SUPPLIED DATA
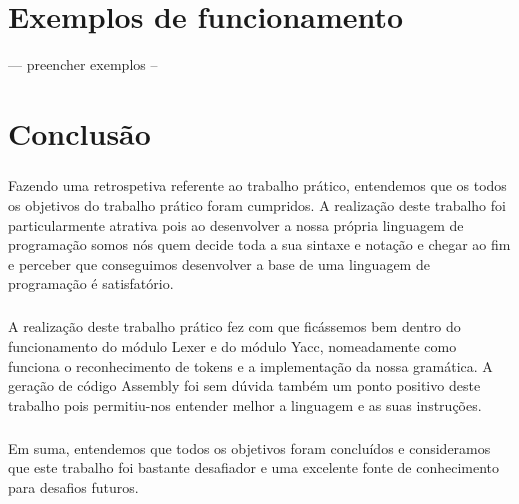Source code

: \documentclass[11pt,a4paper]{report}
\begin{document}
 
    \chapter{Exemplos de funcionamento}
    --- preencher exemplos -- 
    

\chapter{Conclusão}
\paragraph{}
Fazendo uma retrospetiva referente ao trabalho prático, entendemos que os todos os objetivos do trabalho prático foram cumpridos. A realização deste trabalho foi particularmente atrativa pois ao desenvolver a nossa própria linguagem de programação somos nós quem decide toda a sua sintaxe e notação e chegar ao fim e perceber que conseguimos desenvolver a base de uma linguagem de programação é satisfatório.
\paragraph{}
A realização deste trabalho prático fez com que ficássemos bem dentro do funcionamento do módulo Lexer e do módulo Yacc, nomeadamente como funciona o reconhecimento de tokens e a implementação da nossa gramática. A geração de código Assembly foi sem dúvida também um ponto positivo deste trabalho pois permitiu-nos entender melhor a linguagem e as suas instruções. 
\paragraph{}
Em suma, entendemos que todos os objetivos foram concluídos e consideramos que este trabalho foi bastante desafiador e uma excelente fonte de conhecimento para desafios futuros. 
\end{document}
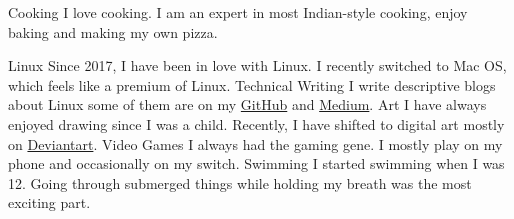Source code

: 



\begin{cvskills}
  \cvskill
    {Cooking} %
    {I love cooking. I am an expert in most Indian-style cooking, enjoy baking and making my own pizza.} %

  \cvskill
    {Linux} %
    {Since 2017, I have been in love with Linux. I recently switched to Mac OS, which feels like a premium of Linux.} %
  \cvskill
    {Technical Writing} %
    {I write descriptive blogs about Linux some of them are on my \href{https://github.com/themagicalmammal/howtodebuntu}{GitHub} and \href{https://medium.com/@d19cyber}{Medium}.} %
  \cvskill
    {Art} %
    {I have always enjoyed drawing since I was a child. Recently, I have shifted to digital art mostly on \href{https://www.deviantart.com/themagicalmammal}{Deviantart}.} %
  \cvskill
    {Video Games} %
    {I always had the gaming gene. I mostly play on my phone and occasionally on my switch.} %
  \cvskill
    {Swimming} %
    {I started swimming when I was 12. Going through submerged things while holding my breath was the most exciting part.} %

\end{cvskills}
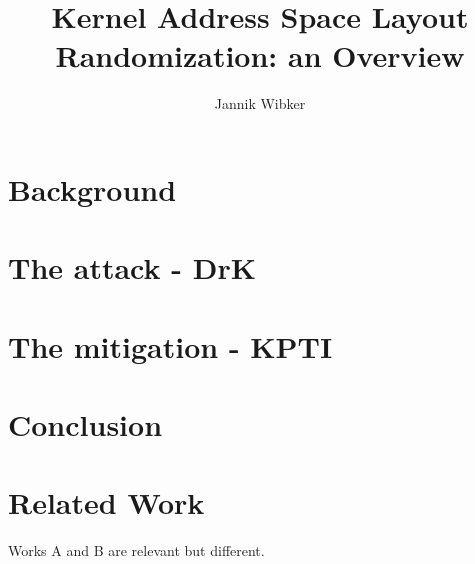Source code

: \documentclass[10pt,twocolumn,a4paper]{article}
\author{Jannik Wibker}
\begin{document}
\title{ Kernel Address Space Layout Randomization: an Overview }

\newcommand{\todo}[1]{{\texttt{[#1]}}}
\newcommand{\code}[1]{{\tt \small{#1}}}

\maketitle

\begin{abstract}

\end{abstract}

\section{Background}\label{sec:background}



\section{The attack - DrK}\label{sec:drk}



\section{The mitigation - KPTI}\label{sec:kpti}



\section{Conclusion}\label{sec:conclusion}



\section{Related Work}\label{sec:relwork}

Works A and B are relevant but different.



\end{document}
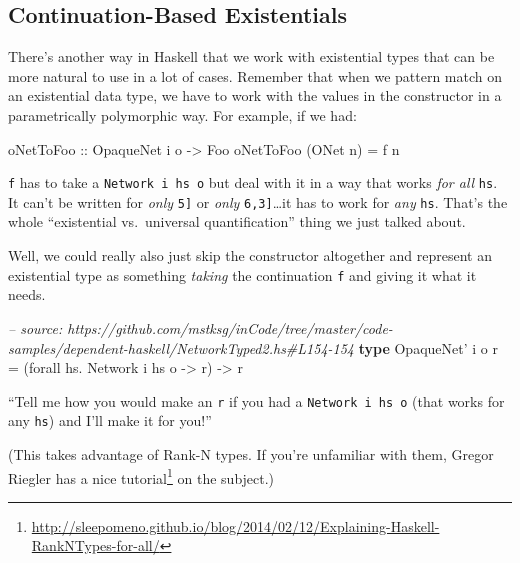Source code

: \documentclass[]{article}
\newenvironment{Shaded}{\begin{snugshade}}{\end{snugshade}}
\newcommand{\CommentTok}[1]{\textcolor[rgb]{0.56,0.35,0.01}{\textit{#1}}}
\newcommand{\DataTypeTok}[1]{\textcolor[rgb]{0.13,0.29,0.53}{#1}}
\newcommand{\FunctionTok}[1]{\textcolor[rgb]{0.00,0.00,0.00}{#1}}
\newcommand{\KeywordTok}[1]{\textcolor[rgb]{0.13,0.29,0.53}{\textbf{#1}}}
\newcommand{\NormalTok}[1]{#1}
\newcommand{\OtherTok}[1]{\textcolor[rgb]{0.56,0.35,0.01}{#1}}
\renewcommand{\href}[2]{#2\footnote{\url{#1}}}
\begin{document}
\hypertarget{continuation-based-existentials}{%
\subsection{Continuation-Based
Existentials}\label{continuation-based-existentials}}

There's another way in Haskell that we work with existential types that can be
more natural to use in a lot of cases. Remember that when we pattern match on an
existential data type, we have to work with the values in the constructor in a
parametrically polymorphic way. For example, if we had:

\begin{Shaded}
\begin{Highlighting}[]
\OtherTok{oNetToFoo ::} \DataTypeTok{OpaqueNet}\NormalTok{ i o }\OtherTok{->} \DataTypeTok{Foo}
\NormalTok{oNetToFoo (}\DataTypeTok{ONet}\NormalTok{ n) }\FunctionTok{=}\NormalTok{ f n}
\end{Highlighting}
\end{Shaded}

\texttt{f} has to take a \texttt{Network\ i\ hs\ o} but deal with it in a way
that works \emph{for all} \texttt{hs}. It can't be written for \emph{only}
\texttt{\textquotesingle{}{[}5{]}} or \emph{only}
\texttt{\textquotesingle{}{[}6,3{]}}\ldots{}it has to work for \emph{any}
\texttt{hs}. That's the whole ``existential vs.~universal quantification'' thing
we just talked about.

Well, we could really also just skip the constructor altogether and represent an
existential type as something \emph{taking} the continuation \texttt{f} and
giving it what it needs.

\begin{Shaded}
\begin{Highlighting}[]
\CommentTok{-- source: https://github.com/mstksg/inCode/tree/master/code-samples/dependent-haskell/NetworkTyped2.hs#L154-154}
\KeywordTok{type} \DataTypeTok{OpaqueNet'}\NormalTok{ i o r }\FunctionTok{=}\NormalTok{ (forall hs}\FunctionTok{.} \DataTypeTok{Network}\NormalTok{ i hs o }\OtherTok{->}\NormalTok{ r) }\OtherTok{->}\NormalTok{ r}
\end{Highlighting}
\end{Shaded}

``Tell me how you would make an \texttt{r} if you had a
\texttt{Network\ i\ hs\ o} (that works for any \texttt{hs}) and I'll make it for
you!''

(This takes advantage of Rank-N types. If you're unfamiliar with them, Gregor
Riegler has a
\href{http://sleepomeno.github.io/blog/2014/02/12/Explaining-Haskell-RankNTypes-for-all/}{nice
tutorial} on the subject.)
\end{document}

WHAT THE TASK ASKS
The material above must be printed exactly, with its pictures left out.

TASK OUTPUT
Source code

: \documentclass[11pt,a4paper]{report}
\begin{document}
 
    \chapter{Exemplos de funcionamento}
    --- preencher exemplos -- 
    

\chapter{Conclusão}
\paragraph{}
Fazendo uma retrospetiva referente ao trabalho prático, entendemos que os todos os objetivos do trabalho prático foram cumpridos. A realização deste trabalho foi particularmente atrativa pois ao desenvolver a nossa própria linguagem de programação somos nós quem decide toda a sua sintaxe e notação e chegar ao fim e perceber que conseguimos desenvolver a base de uma linguagem de programação é satisfatório.
\paragraph{}
A realização deste trabalho prático fez com que ficássemos bem dentro do funcionamento do módulo Lexer e do módulo Yacc, nomeadamente como funciona o reconhecimento de tokens e a implementação da nossa gramática. A geração de código Assembly foi sem dúvida também um ponto positivo deste trabalho pois permitiu-nos entender melhor a linguagem e as suas instruções. 
\paragraph{}
Em suma, entendemos que todos os objetivos foram concluídos e consideramos que este trabalho foi bastante desafiador e uma excelente fonte de conhecimento para desafios futuros. 
\end{document}
Source code

: 



\begin{cvskills}
  \cvskill
    {Cooking} %
    {I love cooking. I am an expert in most Indian-style cooking, enjoy baking and making my own pizza.} %

  \cvskill
    {Linux} %
    {Since 2017, I have been in love with Linux. I recently switched to Mac OS, which feels like a premium of Linux.} %
  \cvskill
    {Technical Writing} %
    {I write descriptive blogs about Linux some of them are on my \href{https://github.com/themagicalmammal/howtodebuntu}{GitHub} and \href{https://medium.com/@d19cyber}{Medium}.} %
  \cvskill
    {Art} %
    {I have always enjoyed drawing since I was a child. Recently, I have shifted to digital art mostly on \href{https://www.deviantart.com/themagicalmammal}{Deviantart}.} %
  \cvskill
    {Video Games} %
    {I always had the gaming gene. I mostly play on my phone and occasionally on my switch.} %
  \cvskill
    {Swimming} %
    {I started swimming when I was 12. Going through submerged things while holding my breath was the most exciting part.} %

\end{cvskills}
Source code

: \documentclass[10pt,twocolumn,a4paper]{article}
\author{Jannik Wibker}
\begin{document}
\title{ Kernel Address Space Layout Randomization: an Overview }

\newcommand{\todo}[1]{{\texttt{[#1]}}}
\newcommand{\code}[1]{{\tt \small{#1}}}

\maketitle

\begin{abstract}

\end{abstract}

\section{Background}\label{sec:background}



\section{The attack - DrK}\label{sec:drk}



\section{The mitigation - KPTI}\label{sec:kpti}



\section{Conclusion}\label{sec:conclusion}



\section{Related Work}\label{sec:relwork}

Works A and B are relevant but different.



\end{document}
Source code

: \documentclass[]{article}
\newenvironment{Shaded}{\begin{snugshade}}{\end{snugshade}}
\newcommand{\CommentTok}[1]{\textcolor[rgb]{0.56,0.35,0.01}{\textit{#1}}}
\newcommand{\DataTypeTok}[1]{\textcolor[rgb]{0.13,0.29,0.53}{#1}}
\newcommand{\FunctionTok}[1]{\textcolor[rgb]{0.00,0.00,0.00}{#1}}
\newcommand{\KeywordTok}[1]{\textcolor[rgb]{0.13,0.29,0.53}{\textbf{#1}}}
\newcommand{\NormalTok}[1]{#1}
\newcommand{\OtherTok}[1]{\textcolor[rgb]{0.56,0.35,0.01}{#1}}
\renewcommand{\href}[2]{#2\footnote{\url{#1}}}
\begin{document}
\hypertarget{continuation-based-existentials}{%
\subsection{Continuation-Based
Existentials}\label{continuation-based-existentials}}

There's another way in Haskell that we work with existential types that can be
more natural to use in a lot of cases. Remember that when we pattern match on an
existential data type, we have to work with the values in the constructor in a
parametrically polymorphic way. For example, if we had:

\begin{Shaded}
\begin{Highlighting}[]
\OtherTok{oNetToFoo ::} \DataTypeTok{OpaqueNet}\NormalTok{ i o }\OtherTok{->} \DataTypeTok{Foo}
\NormalTok{oNetToFoo (}\DataTypeTok{ONet}\NormalTok{ n) }\FunctionTok{=}\NormalTok{ f n}
\end{Highlighting}
\end{Shaded}

\texttt{f} has to take a \texttt{Network\ i\ hs\ o} but deal with it in a way
that works \emph{for all} \texttt{hs}. It can't be written for \emph{only}
\texttt{\textquotesingle{}{[}5{]}} or \emph{only}
\texttt{\textquotesingle{}{[}6,3{]}}\ldots{}it has to work for \emph{any}
\texttt{hs}. That's the whole ``existential vs.~universal quantification'' thing
we just talked about.

Well, we could really also just skip the constructor altogether and represent an
existential type as something \emph{taking} the continuation \texttt{f} and
giving it what it needs.

\begin{Shaded}
\begin{Highlighting}[]
\CommentTok{-- source: https://github.com/mstksg/inCode/tree/master/code-samples/dependent-haskell/NetworkTyped2.hs#L154-154}
\KeywordTok{type} \DataTypeTok{OpaqueNet'}\NormalTok{ i o r }\FunctionTok{=}\NormalTok{ (forall hs}\FunctionTok{.} \DataTypeTok{Network}\NormalTok{ i hs o }\OtherTok{->}\NormalTok{ r) }\OtherTok{->}\NormalTok{ r}
\end{Highlighting}
\end{Shaded}

``Tell me how you would make an \texttt{r} if you had a
\texttt{Network\ i\ hs\ o} (that works for any \texttt{hs}) and I'll make it for
you!''

(This takes advantage of Rank-N types. If you're unfamiliar with them, Gregor
Riegler has a
\href{http://sleepomeno.github.io/blog/2014/02/12/Explaining-Haskell-RankNTypes-for-all/}{nice
tutorial} on the subject.)
\end{document}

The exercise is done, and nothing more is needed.